Huli Huli means turn turn in Hawaiian, and often you'll see whole birds sandwiched between grills and turned over flames at the larger events.  The marinade is something between a teriyaki and a Kansas City BBQ sauce, and oh so wonderful.

With the freezing cold and lack of a grill, we were unable to replicate the charred BBQ beauty of these birds, but in a pinch our broiler did a wonderful job.

adapted from John's recipe at Hawaii Magazine 

serves 10-12 

The Ingredients:
3 chickens, cut into pieces
1/3 cup ketchup
1/3 cup soy sauce
1/4 cup brown sugar
1/4 cup honey
1/4 cup sherry
1-2 Tbsp. sesame oil
1-2-more pieces ginger root, crushed
3 cloves garlic, crushed
Worchestershire sauce to taste
Sriracha or Asian chili paste (or red pepper flakes) to taste
Squeeze a lemon in if you've got one

The Process:
Trim the chicken as desired, rinse and pat dry.  Pierce in several places with a sharp knife and set aside.

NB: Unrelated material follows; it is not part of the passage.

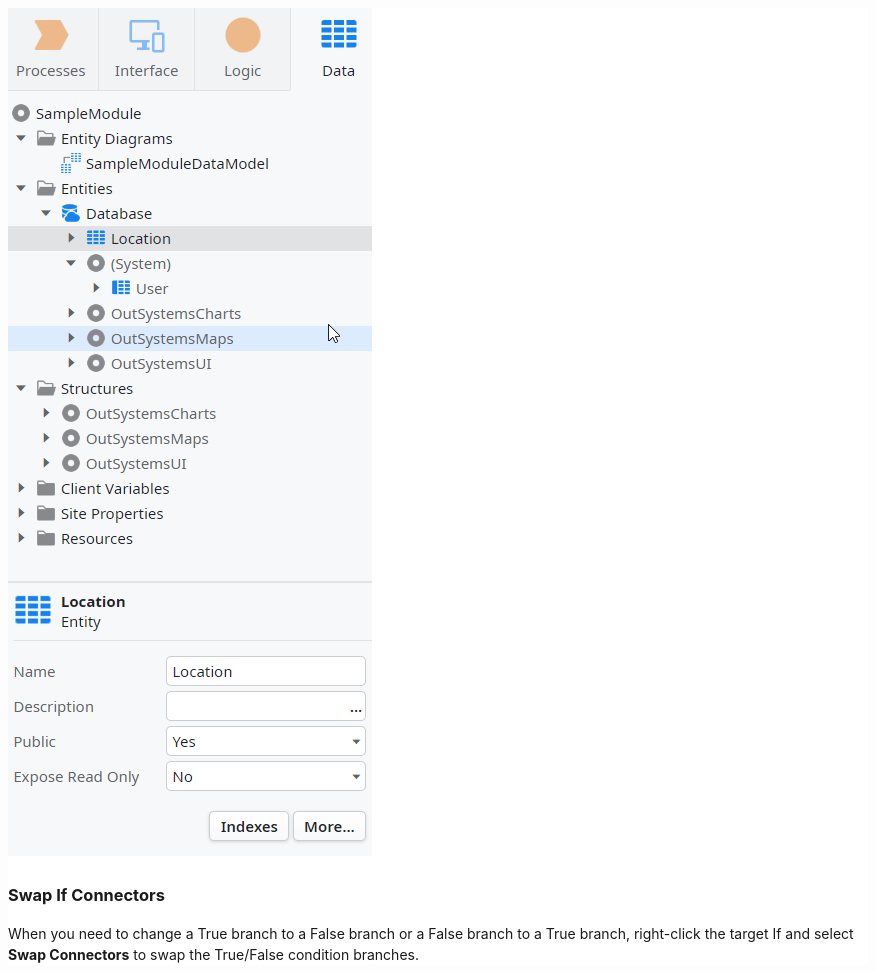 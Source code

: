 ![Animated GIF illustrating the conversion of an entity to a structure in Service Studio](images/tt-conv-str-ent-04.gif "Converting an Entity to a Structure")

### Swap If Connectors

When you need to change a True branch to a False branch or a False branch to a True branch, right-click the target If and select **Swap Connectors** to swap the True/False condition branches.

Combine the remaining ingredients in a medium bowl and whisk until well combined.  Divide th chicken into large shallow dishes or freezer bags and cover with marinade.  Cover and refridgerate for 2 to 3 hours, turning once.

Grill chicken over hot coals, turning frequently and basting with remaining marinade. Or broil in the oven, 8 to 10 minutes per side , turning once.


The Review:
Charred, tender and just a touch of sweet, these birds sang at the Luau.  The pieces had been transferred to a slow cooker to stay warm through out the evening, which lead to soggy skin, but otherwise this was a pleasant BBQ twist for many of our guests.

I look forward to trying this on the grill when the weather warms up!